[Provided data]

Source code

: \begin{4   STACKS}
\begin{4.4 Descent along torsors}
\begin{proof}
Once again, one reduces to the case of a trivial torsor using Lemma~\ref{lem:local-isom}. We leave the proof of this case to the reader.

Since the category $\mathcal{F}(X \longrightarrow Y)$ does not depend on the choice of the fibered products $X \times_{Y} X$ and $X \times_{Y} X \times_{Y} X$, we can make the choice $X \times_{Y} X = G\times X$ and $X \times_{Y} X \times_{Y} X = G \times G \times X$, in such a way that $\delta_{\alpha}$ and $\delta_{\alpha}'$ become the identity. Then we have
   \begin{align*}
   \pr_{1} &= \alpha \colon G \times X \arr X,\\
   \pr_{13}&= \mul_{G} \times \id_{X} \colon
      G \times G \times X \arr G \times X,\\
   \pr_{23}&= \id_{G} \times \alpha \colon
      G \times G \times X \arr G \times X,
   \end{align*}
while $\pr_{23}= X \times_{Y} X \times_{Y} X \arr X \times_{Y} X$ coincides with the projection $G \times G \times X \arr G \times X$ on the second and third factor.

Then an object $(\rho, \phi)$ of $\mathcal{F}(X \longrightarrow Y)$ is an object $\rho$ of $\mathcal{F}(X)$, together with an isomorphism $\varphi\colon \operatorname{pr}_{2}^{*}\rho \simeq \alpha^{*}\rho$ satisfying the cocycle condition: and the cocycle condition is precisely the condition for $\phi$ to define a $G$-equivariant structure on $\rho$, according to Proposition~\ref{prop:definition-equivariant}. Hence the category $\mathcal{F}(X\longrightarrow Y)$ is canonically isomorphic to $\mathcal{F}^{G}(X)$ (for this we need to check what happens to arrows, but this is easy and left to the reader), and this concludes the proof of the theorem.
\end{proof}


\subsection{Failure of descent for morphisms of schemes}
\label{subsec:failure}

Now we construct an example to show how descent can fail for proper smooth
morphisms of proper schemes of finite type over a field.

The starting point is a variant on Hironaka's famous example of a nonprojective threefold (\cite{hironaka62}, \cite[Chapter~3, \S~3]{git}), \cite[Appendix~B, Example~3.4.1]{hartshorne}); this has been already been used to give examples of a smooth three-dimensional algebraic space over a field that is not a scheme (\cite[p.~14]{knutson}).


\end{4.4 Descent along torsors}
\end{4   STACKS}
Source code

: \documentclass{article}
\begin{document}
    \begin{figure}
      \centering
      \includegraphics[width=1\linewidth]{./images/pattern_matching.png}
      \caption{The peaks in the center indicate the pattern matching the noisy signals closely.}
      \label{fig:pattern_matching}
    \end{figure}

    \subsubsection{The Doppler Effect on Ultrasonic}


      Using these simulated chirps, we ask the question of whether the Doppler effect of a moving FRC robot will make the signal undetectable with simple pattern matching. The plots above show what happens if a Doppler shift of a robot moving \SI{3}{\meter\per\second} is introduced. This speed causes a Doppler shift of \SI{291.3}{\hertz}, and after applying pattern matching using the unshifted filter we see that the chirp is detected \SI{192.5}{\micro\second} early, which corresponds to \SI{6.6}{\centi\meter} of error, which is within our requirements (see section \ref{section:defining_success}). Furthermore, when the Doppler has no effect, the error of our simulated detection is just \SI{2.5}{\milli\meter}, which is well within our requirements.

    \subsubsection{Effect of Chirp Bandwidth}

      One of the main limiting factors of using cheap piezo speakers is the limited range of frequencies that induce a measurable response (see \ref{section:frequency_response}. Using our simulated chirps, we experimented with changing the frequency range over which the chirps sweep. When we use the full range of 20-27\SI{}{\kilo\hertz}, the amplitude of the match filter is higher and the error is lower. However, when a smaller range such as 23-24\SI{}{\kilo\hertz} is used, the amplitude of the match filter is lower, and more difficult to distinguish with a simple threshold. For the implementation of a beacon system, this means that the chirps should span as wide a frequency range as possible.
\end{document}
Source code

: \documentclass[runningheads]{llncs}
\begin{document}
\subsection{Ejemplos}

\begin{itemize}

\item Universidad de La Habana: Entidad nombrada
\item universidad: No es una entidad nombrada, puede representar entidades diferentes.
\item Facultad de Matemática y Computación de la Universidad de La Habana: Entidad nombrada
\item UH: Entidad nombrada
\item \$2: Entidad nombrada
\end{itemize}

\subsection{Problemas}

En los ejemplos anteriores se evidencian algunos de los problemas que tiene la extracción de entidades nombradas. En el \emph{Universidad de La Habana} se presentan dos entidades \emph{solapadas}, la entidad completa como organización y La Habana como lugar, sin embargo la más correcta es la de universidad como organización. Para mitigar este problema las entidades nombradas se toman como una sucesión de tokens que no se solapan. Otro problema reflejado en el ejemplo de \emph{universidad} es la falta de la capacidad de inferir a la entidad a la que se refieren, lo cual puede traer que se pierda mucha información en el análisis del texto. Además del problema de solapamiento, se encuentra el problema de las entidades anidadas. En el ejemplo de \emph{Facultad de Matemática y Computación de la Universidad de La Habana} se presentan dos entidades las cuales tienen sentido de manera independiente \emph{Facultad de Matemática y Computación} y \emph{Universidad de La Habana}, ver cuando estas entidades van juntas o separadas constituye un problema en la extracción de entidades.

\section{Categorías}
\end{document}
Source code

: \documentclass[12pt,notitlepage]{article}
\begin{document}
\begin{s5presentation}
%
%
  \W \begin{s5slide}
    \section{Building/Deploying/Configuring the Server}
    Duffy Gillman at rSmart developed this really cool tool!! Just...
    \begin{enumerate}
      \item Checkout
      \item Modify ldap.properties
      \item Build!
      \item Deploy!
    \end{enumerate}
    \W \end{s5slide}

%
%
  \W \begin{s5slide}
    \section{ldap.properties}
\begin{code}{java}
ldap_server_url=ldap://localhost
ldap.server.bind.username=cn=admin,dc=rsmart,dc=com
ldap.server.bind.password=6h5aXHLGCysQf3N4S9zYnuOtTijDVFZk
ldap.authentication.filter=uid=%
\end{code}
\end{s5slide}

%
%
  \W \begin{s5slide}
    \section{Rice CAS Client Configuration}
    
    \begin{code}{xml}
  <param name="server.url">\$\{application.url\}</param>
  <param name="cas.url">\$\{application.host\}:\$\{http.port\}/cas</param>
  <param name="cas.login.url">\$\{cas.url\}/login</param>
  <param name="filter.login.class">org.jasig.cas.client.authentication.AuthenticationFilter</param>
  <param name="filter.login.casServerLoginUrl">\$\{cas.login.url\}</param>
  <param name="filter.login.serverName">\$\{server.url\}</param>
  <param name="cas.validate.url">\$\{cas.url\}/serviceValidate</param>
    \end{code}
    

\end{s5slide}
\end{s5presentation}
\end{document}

[/Provided data]

Transcribe the listing shown above in full and without change.

Source code

: \begin{4   STACKS}
\begin{4.4 Descent along torsors}
\begin{proof}
Once again, one reduces to the case of a trivial torsor using Lemma~\ref{lem:local-isom}. We leave the proof of this case to the reader.

Since the category $\mathcal{F}(X \longrightarrow Y)$ does not depend on the choice of the fibered products $X \times_{Y} X$ and $X \times_{Y} X \times_{Y} X$, we can make the choice $X \times_{Y} X = G\times X$ and $X \times_{Y} X \times_{Y} X = G \times G \times X$, in such a way that $\delta_{\alpha}$ and $\delta_{\alpha}'$ become the identity. Then we have
   \begin{align*}
   \pr_{1} &= \alpha \colon G \times X \arr X,\\
   \pr_{13}&= \mul_{G} \times \id_{X} \colon
      G \times G \times X \arr G \times X,\\
   \pr_{23}&= \id_{G} \times \alpha \colon
      G \times G \times X \arr G \times X,
   \end{align*}
while $\pr_{23}= X \times_{Y} X \times_{Y} X \arr X \times_{Y} X$ coincides with the projection $G \times G \times X \arr G \times X$ on the second and third factor.

Then an object $(\rho, \phi)$ of $\mathcal{F}(X \longrightarrow Y)$ is an object $\rho$ of $\mathcal{F}(X)$, together with an isomorphism $\varphi\colon \operatorname{pr}_{2}^{*}\rho \simeq \alpha^{*}\rho$ satisfying the cocycle condition: and the cocycle condition is precisely the condition for $\phi$ to define a $G$-equivariant structure on $\rho$, according to Proposition~\ref{prop:definition-equivariant}. Hence the category $\mathcal{F}(X\longrightarrow Y)$ is canonically isomorphic to $\mathcal{F}^{G}(X)$ (for this we need to check what happens to arrows, but this is easy and left to the reader), and this concludes the proof of the theorem.
\end{proof}


\subsection{Failure of descent for morphisms of schemes}
\label{subsec:failure}

Now we construct an example to show how descent can fail for proper smooth
morphisms of proper schemes of finite type over a field.

The starting point is a variant on Hironaka's famous example of a nonprojective threefold (\cite{hironaka62}, \cite[Chapter~3, \S~3]{git}), \cite[Appendix~B, Example~3.4.1]{hartshorne}); this has been already been used to give examples of a smooth three-dimensional algebraic space over a field that is not a scheme (\cite[p.~14]{knutson}).


\end{4.4 Descent along torsors}
\end{4   STACKS}
Source code

: \documentclass{article}
\begin{document}
    \begin{figure}
      \centering
      \includegraphics[width=1\linewidth]{./images/pattern_matching.png}
      \caption{The peaks in the center indicate the pattern matching the noisy signals closely.}
      \label{fig:pattern_matching}
    \end{figure}

    \subsubsection{The Doppler Effect on Ultrasonic}


      Using these simulated chirps, we ask the question of whether the Doppler effect of a moving FRC robot will make the signal undetectable with simple pattern matching. The plots above show what happens if a Doppler shift of a robot moving \SI{3}{\meter\per\second} is introduced. This speed causes a Doppler shift of \SI{291.3}{\hertz}, and after applying pattern matching using the unshifted filter we see that the chirp is detected \SI{192.5}{\micro\second} early, which corresponds to \SI{6.6}{\centi\meter} of error, which is within our requirements (see section \ref{section:defining_success}). Furthermore, when the Doppler has no effect, the error of our simulated detection is just \SI{2.5}{\milli\meter}, which is well within our requirements.

    \subsubsection{Effect of Chirp Bandwidth}

      One of the main limiting factors of using cheap piezo speakers is the limited range of frequencies that induce a measurable response (see \ref{section:frequency_response}. Using our simulated chirps, we experimented with changing the frequency range over which the chirps sweep. When we use the full range of 20-27\SI{}{\kilo\hertz}, the amplitude of the match filter is higher and the error is lower. However, when a smaller range such as 23-24\SI{}{\kilo\hertz} is used, the amplitude of the match filter is lower, and more difficult to distinguish with a simple threshold. For the implementation of a beacon system, this means that the chirps should span as wide a frequency range as possible.
\end{document}
Source code

: \documentclass[runningheads]{llncs}
\begin{document}
\subsection{Ejemplos}

\begin{itemize}

\item Universidad de La Habana: Entidad nombrada
\item universidad: No es una entidad nombrada, puede representar entidades diferentes.
\item Facultad de Matemática y Computación de la Universidad de La Habana: Entidad nombrada
\item UH: Entidad nombrada
\item \$2: Entidad nombrada
\end{itemize}

\subsection{Problemas}

En los ejemplos anteriores se evidencian algunos de los problemas que tiene la extracción de entidades nombradas. En el \emph{Universidad de La Habana} se presentan dos entidades \emph{solapadas}, la entidad completa como organización y La Habana como lugar, sin embargo la más correcta es la de universidad como organización. Para mitigar este problema las entidades nombradas se toman como una sucesión de tokens que no se solapan. Otro problema reflejado en el ejemplo de \emph{universidad} es la falta de la capacidad de inferir a la entidad a la que se refieren, lo cual puede traer que se pierda mucha información en el análisis del texto. Además del problema de solapamiento, se encuentra el problema de las entidades anidadas. En el ejemplo de \emph{Facultad de Matemática y Computación de la Universidad de La Habana} se presentan dos entidades las cuales tienen sentido de manera independiente \emph{Facultad de Matemática y Computación} y \emph{Universidad de La Habana}, ver cuando estas entidades van juntas o separadas constituye un problema en la extracción de entidades.

\section{Categorías}
\end{document}
Source code

: \documentclass[12pt,notitlepage]{article}
\begin{document}
\begin{s5presentation}
%
%
  \W \begin{s5slide}
    \section{Building/Deploying/Configuring the Server}
    Duffy Gillman at rSmart developed this really cool tool!! Just...
    \begin{enumerate}
      \item Checkout
      \item Modify ldap.properties
      \item Build!
      \item Deploy!
    \end{enumerate}
    \W \end{s5slide}

%
%
  \W \begin{s5slide}
    \section{ldap.properties}
\begin{code}{java}
ldap_server_url=ldap://localhost
ldap.server.bind.username=cn=admin,dc=rsmart,dc=com
ldap.server.bind.password=6h5aXHLGCysQf3N4S9zYnuOtTijDVFZk
ldap.authentication.filter=uid=%
\end{code}
\end{s5slide}

%
%
  \W \begin{s5slide}
    \section{Rice CAS Client Configuration}
    
    \begin{code}{xml}
  <param name="server.url">\$\{application.url\}</param>
  <param name="cas.url">\$\{application.host\}:\$\{http.port\}/cas</param>
  <param name="cas.login.url">\$\{cas.url\}/login</param>
  <param name="filter.login.class">org.jasig.cas.client.authentication.AuthenticationFilter</param>
  <param name="filter.login.casServerLoginUrl">\$\{cas.login.url\}</param>
  <param name="filter.login.serverName">\$\{server.url\}</param>
  <param name="cas.validate.url">\$\{cas.url\}/serviceValidate</param>
    \end{code}
    

\end{s5slide}
\end{s5presentation}
\end{document}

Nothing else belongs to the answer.